WHAT YOU HAVE TO DO:
Whenever a line below includes the string "gamma", show it.

* * * * * * * * *

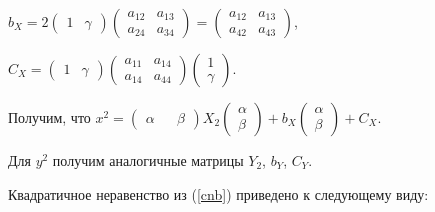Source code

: \documentclass[pdftex,ptm,12pt,a4paper]{report}
\begin{document}
\begin{enumerate}
        $b_X = 2\begin{pmatrix} 1 & \gamma \end{pmatrix} 
          \begin{pmatrix} 
              a_{12} & a_{13} \\ 
              a_{24} & a_{34} 
        \end{pmatrix} = 
        \begin{pmatrix} 
              a_{12} & a_{13} \\ 
              a_{42} & a_{43} 
        \end{pmatrix}$,

        $C_X = \begin{pmatrix} 1 & \gamma \end{pmatrix} 
          \begin{pmatrix} 
              a_{11} & a_{14} \\ 
              a_{14} & a_{44} 
        \end{pmatrix}
        \begin{pmatrix} 1 \\ \gamma \end{pmatrix}$.

      Получим, что 
      $x^2 = \begin{pmatrix} \alpha && \beta \end{pmatrix}
               X_2
             \begin{pmatrix} \alpha \\ \beta \end{pmatrix} +
             b_X \begin{pmatrix} \alpha \\ \beta \end{pmatrix}  +
             C_X$.

      Для $y^2$ получим аналогичные матрицы $Y_2$, $b_Y$, $C_Y$.

      Квадратичное неравенство из (\ref{cnb}) приведено к следующему виду:


\end{enumerate}
\end{document}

* * * * * * * * *

COMPLETED EXERCISE:
        $b_X = 2\begin{pmatrix} 1 & \gamma \end{pmatrix} 
        $C_X = \begin{pmatrix} 1 & \gamma \end{pmatrix} 
        \begin{pmatrix} 1 \\ \gamma \end{pmatrix}$.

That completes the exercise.